Saved entries:
+--
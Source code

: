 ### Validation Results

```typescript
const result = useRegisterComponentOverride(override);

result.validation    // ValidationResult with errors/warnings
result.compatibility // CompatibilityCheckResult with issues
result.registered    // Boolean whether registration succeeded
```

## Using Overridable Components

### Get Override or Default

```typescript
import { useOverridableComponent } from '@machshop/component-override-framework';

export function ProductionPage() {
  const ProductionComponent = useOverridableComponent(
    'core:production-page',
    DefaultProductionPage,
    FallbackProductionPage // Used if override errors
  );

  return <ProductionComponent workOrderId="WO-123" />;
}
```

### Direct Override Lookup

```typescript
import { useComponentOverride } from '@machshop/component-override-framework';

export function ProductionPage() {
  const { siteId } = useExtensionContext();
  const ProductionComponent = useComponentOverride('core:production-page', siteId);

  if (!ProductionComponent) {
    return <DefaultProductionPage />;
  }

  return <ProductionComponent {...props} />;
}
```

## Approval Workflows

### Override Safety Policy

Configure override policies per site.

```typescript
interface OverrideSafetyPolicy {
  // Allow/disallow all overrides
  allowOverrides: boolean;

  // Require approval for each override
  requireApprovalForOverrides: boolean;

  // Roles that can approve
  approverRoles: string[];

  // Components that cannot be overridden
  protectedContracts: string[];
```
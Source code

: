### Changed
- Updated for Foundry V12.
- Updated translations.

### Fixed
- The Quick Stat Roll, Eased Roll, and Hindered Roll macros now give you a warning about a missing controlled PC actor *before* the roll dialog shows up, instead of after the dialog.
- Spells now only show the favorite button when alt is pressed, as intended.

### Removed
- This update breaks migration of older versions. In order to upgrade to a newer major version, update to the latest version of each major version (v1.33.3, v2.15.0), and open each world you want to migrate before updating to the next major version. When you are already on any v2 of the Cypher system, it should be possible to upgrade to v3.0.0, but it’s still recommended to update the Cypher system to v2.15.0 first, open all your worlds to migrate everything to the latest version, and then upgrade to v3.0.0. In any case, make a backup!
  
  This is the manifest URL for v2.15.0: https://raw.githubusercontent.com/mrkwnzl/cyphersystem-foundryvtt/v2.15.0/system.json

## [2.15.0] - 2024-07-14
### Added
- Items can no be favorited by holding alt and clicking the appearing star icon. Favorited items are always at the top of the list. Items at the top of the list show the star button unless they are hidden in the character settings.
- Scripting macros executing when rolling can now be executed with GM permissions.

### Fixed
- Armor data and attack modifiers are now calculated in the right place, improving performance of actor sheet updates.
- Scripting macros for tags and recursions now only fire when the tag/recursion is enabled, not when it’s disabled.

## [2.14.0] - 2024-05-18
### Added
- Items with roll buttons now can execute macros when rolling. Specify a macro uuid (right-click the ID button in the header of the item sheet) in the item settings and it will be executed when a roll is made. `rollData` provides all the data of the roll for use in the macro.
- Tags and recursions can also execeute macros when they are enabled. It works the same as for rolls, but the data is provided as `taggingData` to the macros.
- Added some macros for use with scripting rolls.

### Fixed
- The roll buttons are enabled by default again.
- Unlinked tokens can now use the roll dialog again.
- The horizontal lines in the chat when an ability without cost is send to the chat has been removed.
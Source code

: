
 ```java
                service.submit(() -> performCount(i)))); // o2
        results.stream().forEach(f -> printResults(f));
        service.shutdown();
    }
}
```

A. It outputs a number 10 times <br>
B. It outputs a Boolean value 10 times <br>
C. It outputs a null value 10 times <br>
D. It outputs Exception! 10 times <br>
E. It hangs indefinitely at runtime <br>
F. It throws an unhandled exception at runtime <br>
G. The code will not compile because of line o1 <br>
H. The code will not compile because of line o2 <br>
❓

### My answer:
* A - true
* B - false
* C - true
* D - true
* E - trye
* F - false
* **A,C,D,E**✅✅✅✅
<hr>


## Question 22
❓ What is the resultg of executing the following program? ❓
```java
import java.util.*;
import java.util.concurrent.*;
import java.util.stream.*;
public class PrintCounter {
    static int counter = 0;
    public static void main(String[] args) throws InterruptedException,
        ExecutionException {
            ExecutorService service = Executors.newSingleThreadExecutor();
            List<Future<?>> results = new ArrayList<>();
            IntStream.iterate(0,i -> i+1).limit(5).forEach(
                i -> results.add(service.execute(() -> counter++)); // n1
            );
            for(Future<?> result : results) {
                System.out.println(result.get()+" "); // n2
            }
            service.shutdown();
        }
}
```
+--
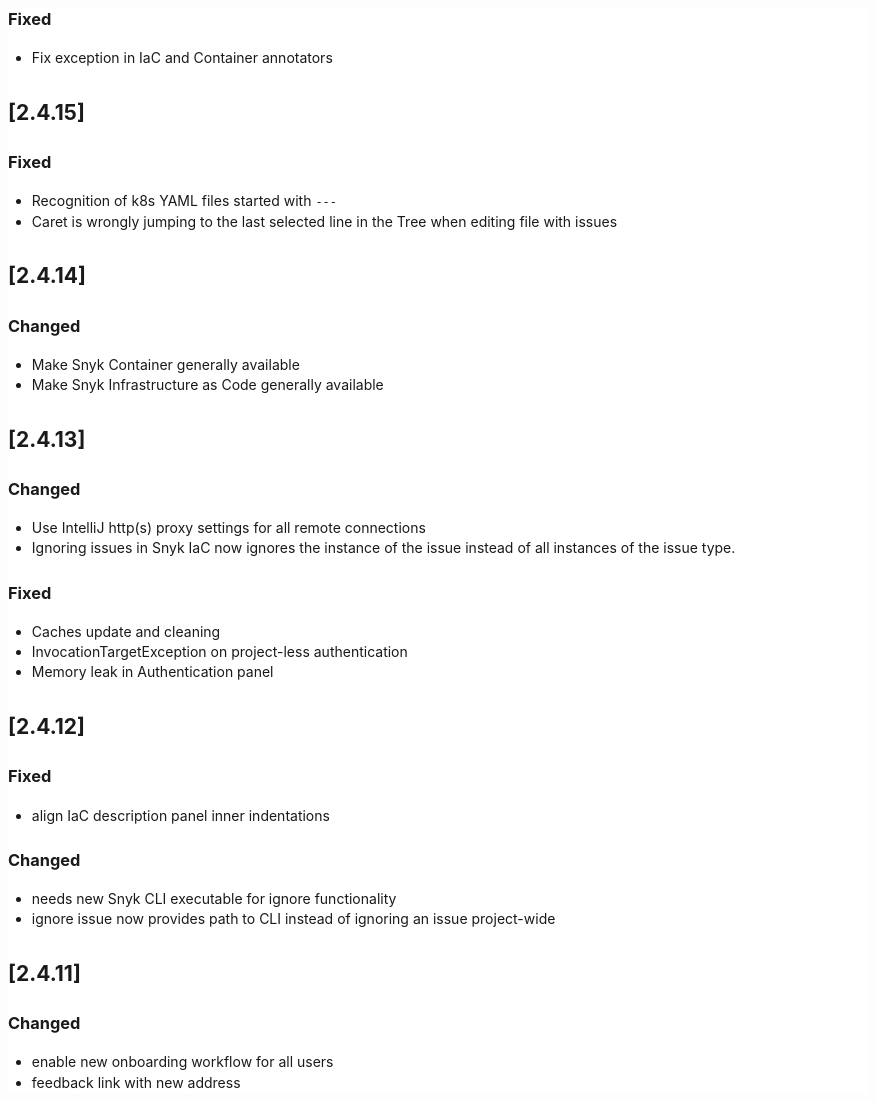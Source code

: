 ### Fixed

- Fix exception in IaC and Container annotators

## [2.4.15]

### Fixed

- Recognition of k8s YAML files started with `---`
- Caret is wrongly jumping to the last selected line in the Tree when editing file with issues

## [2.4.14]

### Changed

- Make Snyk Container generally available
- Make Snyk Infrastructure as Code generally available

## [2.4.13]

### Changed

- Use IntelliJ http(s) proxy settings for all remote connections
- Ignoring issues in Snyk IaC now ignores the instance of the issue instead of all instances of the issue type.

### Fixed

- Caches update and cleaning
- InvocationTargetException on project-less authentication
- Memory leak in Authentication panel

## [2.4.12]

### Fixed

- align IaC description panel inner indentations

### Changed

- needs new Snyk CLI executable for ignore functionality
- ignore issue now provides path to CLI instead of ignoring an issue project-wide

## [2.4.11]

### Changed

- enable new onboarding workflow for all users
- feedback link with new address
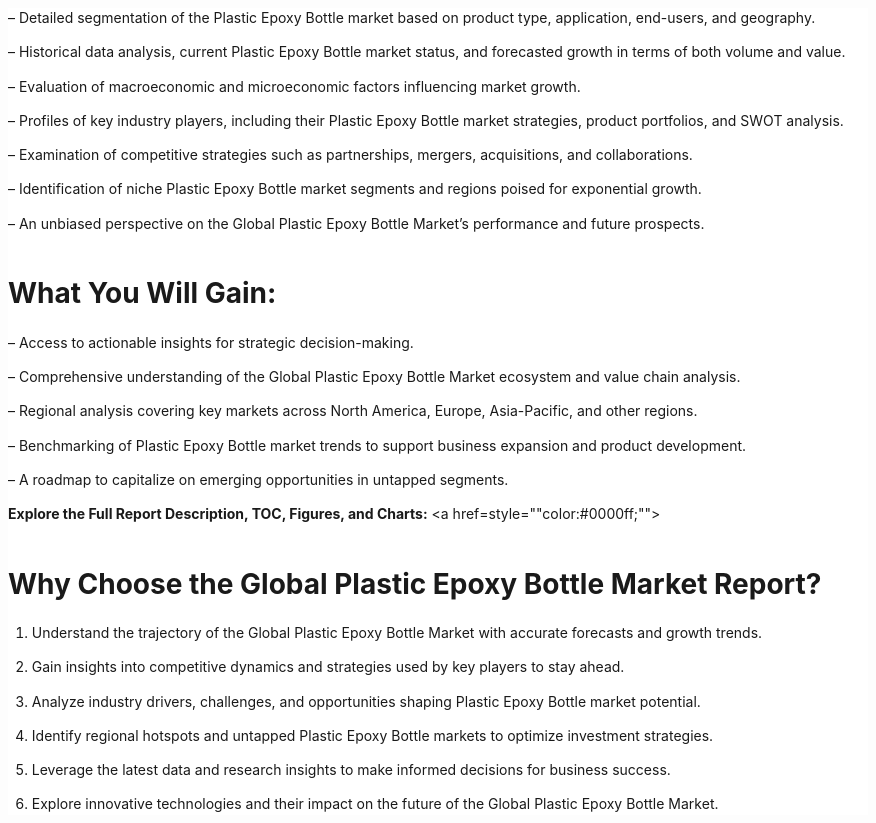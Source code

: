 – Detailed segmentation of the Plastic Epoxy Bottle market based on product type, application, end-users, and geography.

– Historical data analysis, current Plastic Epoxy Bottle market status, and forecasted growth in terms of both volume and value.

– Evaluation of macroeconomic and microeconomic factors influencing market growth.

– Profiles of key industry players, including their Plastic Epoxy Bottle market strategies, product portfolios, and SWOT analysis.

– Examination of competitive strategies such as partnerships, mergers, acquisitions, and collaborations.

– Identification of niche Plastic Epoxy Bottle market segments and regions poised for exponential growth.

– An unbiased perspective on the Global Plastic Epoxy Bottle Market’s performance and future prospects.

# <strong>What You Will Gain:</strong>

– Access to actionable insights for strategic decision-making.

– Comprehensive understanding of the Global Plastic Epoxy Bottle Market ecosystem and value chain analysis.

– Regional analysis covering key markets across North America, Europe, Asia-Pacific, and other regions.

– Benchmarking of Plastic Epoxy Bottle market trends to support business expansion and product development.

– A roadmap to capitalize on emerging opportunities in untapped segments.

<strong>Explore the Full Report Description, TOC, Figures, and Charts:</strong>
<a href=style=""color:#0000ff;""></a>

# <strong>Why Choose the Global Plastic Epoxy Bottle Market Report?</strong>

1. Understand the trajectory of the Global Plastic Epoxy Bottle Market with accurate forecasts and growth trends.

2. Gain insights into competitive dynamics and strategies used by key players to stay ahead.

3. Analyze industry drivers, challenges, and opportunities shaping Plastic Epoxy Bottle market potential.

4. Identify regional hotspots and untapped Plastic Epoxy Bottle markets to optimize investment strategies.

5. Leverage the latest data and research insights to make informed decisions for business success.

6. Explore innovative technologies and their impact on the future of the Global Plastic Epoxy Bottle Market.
+--
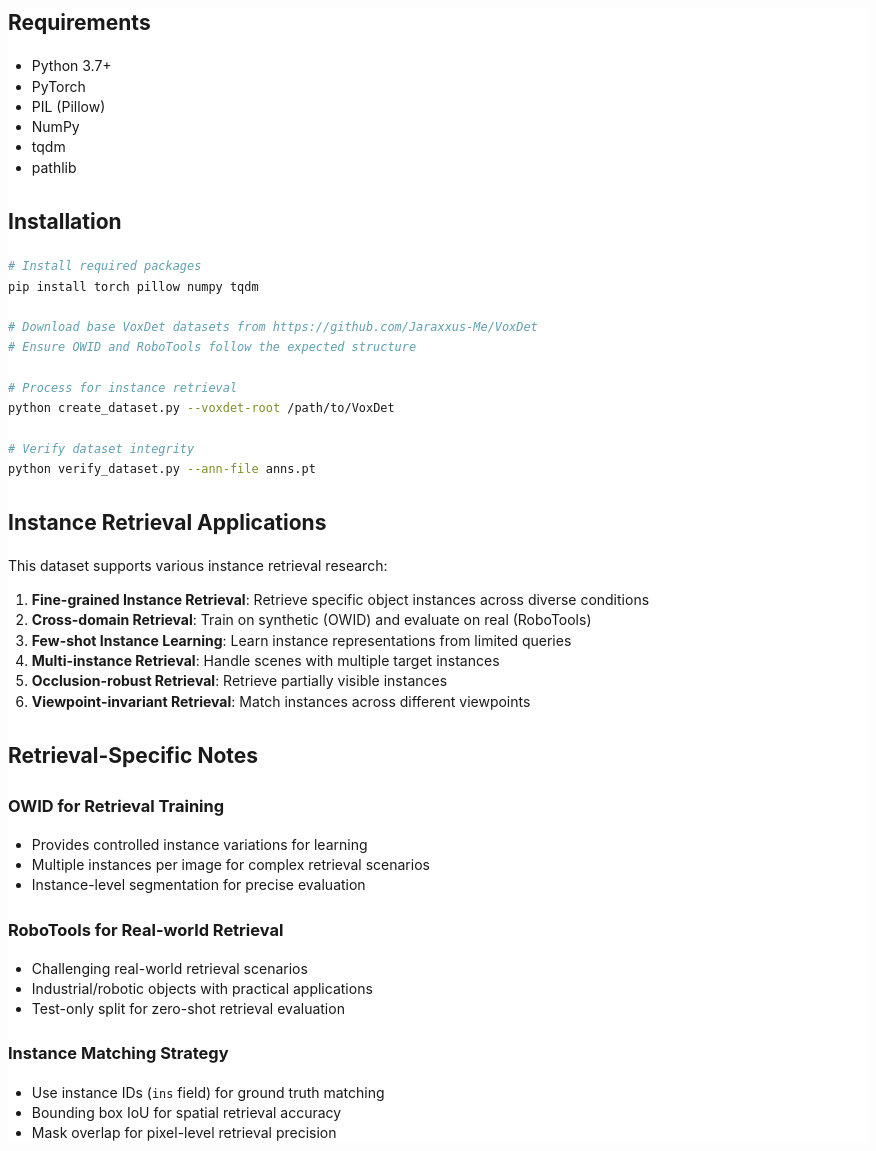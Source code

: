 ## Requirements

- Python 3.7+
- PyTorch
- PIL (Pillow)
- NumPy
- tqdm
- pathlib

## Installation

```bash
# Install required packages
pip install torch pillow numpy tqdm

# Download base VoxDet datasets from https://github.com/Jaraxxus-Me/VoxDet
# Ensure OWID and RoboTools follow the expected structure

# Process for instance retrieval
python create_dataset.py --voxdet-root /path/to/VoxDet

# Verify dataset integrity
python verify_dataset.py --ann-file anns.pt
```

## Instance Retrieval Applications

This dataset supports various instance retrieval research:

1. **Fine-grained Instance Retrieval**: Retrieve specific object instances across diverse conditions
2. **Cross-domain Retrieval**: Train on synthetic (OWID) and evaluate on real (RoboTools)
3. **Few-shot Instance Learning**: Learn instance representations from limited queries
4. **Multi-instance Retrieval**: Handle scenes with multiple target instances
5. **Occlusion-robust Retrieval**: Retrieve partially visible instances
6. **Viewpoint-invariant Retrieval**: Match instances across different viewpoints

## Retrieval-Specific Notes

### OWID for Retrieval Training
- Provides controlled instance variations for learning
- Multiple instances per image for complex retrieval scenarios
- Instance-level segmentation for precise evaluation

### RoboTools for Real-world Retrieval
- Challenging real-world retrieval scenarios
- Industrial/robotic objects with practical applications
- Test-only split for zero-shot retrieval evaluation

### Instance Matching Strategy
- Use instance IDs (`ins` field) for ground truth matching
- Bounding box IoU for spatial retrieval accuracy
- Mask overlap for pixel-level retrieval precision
+--
Task goal: Looking at the data above, write out exactly the lines that start at the one containing "- Spells now" and end at the one containing "### Removed"; include both and nothing beyond.

Task result:
- Spells now only show the favorite button when alt is pressed, as intended.

### Removed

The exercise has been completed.